Records for the task Start Marker

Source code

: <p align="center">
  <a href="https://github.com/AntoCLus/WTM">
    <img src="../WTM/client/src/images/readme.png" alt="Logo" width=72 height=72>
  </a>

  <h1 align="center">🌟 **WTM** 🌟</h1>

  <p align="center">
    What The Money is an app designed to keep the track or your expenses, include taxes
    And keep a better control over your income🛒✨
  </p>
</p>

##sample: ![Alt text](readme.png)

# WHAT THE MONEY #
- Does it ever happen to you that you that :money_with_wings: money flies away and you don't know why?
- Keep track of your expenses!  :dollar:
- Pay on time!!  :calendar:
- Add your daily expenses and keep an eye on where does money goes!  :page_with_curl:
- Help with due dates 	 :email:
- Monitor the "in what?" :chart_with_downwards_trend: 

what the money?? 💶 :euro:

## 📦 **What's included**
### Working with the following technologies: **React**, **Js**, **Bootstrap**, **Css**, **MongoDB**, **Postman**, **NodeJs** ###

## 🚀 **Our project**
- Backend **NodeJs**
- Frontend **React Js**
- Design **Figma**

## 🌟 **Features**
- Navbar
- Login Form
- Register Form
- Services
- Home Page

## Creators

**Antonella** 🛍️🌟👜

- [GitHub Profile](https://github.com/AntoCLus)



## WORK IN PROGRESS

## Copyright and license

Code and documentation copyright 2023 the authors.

Records for the task End Marker

▶ [Exercise directions] Give every line of the listing again. Keep each one exact.

▶ [Solution for this task]
Source code

: <p align="center">
  <a href="https://github.com/AntoCLus/WTM">
    <img src="../WTM/client/src/images/readme.png" alt="Logo" width=72 height=72>
  </a>

  <h1 align="center">🌟 **WTM** 🌟</h1>

  <p align="center">
    What The Money is an app designed to keep the track or your expenses, include taxes
    And keep a better control over your income🛒✨
  </p>
</p>

##sample: ![Alt text](readme.png)

# WHAT THE MONEY #
- Does it ever happen to you that you that :money_with_wings: money flies away and you don't know why?
- Keep track of your expenses!  :dollar:
- Pay on time!!  :calendar:
- Add your daily expenses and keep an eye on where does money goes!  :page_with_curl:
- Help with due dates 	 :email:
- Monitor the "in what?" :chart_with_downwards_trend: 

what the money?? 💶 :euro:

## 📦 **What's included**
### Working with the following technologies: **React**, **Js**, **Bootstrap**, **Css**, **MongoDB**, **Postman**, **NodeJs** ###

## 🚀 **Our project**
- Backend **NodeJs**
- Frontend **React Js**
- Design **Figma**

## 🌟 **Features**
- Navbar
- Login Form
- Register Form
- Services
- Home Page

## Creators

**Antonella** 🛍️🌟👜

- [GitHub Profile](https://github.com/AntoCLus)



## WORK IN PROGRESS

## Copyright and license

Code and documentation copyright 2023 the authors.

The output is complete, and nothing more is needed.